Kirkpatrick Fine Art Center
- Established: 1928
- Affiliations: Oklahoma City University - College of Performing Arts
- Location: Oklahoma City, Oklahoma, USA

= Kirkpatrick Auditorium =

Performance venue in Oklahoma City, Oklahoma, U.S.

The Kirkpatrick Fine Art Center is the main performance venue at Oklahoma City University. It connects to the Wanda L. Bass Music Center. Combined they house the Wanda L Bass School of Music and the newly formed School of Theatre.

The Kirkpatrick Fine Art Center contains the Kirkpatrick Auditorium, Burg Theatre, Petree Recital Hall, and the School of Theatre Scene Shop.

==History==
The Kirkpatrick Auditorium was designed by architectural firm Layton Hicks & Forsyth, and constructed by JH Frederickson & Co. John A Brown (Chairman of Board), Eugene Mantrin (President), Building Committee: PT Stuart (chairman), EB Galloway, CSMC Creight, EDS Vaught in 1928.

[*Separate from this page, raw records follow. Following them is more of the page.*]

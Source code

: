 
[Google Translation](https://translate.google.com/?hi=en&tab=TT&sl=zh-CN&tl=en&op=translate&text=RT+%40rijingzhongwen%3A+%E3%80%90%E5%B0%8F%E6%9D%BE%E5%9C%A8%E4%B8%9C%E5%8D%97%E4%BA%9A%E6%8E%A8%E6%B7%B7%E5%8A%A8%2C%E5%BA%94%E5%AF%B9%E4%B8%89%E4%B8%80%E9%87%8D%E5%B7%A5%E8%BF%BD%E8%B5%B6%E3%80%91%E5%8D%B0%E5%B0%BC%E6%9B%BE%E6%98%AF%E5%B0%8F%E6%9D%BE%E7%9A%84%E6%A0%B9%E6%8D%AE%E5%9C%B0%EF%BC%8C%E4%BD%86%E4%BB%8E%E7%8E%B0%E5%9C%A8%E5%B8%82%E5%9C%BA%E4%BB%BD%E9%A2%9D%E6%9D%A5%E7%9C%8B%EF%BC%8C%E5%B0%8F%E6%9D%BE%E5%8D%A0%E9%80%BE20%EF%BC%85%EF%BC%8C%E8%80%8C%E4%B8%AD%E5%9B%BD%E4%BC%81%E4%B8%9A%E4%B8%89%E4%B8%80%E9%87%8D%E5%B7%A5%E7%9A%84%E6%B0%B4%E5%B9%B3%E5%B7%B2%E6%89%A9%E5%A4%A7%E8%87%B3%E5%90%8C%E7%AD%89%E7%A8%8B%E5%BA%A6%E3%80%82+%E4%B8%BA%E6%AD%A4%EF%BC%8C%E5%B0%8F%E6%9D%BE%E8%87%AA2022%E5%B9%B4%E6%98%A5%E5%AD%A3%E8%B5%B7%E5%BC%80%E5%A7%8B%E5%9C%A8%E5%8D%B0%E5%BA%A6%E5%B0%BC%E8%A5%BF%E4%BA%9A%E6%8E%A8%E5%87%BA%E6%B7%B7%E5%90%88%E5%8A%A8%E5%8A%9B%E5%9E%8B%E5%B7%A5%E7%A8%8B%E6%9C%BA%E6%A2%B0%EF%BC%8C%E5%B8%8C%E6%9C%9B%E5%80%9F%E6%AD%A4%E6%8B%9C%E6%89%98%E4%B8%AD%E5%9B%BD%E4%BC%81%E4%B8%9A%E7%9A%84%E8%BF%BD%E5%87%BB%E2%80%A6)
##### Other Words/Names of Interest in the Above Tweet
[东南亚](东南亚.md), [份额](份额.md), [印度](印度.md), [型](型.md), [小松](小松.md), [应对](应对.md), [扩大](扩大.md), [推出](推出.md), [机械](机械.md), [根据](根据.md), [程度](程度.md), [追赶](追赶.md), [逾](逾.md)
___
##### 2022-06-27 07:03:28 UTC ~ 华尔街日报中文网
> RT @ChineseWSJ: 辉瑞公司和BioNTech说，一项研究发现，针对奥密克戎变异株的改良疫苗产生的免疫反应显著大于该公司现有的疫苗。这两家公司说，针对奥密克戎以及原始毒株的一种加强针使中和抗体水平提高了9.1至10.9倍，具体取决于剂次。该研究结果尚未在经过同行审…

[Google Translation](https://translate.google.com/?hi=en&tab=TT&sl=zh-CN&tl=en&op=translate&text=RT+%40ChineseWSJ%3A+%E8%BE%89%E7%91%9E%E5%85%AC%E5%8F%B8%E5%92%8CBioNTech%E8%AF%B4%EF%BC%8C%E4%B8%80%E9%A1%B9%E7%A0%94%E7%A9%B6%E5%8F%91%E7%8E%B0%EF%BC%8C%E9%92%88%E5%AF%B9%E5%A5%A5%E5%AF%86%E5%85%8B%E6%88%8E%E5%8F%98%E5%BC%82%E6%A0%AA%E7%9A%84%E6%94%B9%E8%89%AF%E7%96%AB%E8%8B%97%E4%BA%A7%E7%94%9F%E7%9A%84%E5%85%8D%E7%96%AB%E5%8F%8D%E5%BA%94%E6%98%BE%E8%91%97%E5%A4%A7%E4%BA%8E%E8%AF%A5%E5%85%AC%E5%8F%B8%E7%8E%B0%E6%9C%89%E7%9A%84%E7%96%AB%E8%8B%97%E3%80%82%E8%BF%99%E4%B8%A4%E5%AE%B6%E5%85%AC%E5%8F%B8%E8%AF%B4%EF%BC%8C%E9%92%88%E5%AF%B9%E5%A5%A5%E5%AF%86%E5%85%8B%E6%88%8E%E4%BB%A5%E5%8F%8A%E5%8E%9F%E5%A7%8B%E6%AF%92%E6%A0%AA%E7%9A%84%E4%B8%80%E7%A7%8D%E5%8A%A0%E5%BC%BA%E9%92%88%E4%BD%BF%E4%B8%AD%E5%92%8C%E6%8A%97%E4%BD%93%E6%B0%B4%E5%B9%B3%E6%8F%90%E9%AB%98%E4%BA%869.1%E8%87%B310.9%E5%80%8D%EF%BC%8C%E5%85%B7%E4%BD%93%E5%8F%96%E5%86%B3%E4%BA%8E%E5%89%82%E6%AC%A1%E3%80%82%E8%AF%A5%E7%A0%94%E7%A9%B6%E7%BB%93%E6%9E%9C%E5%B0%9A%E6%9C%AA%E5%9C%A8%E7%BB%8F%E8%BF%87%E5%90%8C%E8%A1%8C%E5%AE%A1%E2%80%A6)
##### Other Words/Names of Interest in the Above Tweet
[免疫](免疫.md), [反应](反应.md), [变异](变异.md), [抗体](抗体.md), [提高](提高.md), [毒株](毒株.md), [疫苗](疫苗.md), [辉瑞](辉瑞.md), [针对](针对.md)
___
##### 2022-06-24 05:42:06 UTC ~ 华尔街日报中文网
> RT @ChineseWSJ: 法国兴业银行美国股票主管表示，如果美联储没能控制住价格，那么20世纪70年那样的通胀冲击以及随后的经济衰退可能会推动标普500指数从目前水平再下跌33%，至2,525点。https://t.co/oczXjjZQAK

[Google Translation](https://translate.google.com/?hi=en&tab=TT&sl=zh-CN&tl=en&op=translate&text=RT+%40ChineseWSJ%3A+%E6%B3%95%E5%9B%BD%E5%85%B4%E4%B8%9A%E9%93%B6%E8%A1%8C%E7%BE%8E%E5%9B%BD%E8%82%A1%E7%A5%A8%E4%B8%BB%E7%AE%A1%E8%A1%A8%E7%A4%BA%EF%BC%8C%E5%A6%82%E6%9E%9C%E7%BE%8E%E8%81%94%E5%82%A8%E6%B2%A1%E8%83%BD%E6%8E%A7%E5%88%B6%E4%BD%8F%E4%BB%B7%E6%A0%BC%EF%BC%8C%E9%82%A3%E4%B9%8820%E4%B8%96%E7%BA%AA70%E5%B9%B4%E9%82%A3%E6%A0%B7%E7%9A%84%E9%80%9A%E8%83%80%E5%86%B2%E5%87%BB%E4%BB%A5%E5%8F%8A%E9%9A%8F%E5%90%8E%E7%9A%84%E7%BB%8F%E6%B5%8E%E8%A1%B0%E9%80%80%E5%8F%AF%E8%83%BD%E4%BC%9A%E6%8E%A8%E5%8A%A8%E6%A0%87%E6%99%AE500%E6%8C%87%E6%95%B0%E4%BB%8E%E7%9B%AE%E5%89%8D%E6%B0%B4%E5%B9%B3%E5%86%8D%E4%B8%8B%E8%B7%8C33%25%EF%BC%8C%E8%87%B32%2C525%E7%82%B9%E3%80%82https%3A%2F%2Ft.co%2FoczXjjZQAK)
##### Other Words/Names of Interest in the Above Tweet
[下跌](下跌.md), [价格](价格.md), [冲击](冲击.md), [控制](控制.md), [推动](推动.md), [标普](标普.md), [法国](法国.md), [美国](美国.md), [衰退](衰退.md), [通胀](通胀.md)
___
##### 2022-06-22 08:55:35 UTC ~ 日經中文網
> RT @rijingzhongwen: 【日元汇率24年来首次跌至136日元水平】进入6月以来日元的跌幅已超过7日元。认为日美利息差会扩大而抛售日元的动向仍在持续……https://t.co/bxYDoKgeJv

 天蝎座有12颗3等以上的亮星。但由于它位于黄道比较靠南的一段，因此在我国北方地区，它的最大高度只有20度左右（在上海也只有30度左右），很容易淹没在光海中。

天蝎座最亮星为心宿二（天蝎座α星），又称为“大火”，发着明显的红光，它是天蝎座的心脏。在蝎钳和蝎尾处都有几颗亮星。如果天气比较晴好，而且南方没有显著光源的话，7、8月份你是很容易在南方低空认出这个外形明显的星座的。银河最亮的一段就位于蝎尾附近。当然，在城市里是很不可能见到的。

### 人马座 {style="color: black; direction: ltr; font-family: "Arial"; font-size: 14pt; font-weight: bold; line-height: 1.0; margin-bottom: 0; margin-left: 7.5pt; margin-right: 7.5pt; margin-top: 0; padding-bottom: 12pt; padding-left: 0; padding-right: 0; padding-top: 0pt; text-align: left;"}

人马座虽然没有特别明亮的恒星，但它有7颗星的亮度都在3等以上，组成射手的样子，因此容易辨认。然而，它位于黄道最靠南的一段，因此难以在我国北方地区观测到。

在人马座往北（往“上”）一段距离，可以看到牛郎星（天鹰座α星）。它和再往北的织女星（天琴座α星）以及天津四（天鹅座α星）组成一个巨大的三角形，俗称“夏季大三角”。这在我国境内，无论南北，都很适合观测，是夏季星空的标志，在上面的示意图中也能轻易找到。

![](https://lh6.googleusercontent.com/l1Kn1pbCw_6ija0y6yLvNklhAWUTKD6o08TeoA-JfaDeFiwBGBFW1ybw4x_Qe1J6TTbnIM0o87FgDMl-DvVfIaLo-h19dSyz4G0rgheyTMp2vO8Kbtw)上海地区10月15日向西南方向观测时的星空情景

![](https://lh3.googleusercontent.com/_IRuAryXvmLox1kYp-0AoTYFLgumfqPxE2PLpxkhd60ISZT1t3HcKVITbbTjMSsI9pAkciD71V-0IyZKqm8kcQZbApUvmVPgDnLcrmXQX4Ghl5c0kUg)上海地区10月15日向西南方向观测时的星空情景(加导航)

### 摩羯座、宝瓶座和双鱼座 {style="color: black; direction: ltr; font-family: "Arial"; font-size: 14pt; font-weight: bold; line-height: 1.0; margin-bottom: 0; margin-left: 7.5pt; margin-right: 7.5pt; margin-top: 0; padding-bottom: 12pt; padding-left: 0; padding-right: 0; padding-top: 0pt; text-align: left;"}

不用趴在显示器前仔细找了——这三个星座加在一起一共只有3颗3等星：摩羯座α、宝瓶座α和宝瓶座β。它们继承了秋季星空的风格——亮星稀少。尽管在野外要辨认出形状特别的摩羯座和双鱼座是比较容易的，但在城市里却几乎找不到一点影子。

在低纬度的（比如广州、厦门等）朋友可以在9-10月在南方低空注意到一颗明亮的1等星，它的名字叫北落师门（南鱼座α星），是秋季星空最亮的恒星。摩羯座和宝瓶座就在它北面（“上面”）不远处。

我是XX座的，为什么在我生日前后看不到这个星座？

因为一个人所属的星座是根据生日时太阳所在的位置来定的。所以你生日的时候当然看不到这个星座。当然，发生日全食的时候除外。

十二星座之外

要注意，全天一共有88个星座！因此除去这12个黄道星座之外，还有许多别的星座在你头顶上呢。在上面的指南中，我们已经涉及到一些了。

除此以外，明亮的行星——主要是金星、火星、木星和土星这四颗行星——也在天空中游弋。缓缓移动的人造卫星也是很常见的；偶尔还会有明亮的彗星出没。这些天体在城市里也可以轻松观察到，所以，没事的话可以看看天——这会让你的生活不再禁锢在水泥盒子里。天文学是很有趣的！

Col. Charles Lindbergh broke ground on the KFAC September 28, 1927. When it was decided to attach the Bass Music Center to the KFAC, ground was broken on September 28, 2006. The ground breaking team consisted of Mary Coffee (Vice President), Tom McDaniel (University President), William Shdeed (Chairman Board of Trustees), Noah Bass, Wanda L. Bass, Eric Lindbergh, Mark Parker (Music School Dean), Steven Hughes (Music Student), Mandy Heaps (Student Senate President), Florence Birdwell (Music Professor), and Anne Hoover (Music School: Executive Advisory Board President)

The Kirkpatrick Fine Arts Center was renovated and renamed in honor of Mr & Mrs James Nelson Kirkpatrick in 1967. (The Kirkpatrick Fine Arts Center was dedicated on January 12, 1968, and named after John E. and Eleanor Blake Kirkpatrick). Please see https://www.newspapers.com/newspage/452033441/ for appropriate citation

The Kirkpatrick Fine Arts Auditorium was rededicated on November 21, 1980, in a co-op project with OKCU and Lyric Theatre of Oklahoma City.

==Kirkpatrick Auditorium==
The Kirkpatrick is used for Opera, Musical Theatre, Theatre, and Dance Mainstage performances. The Venue is often utilized as a rental hall. The Kirkpatrick seats approximately 1,095. Seating is separated into orchestra, rear orchestra (under balcony), and balcony.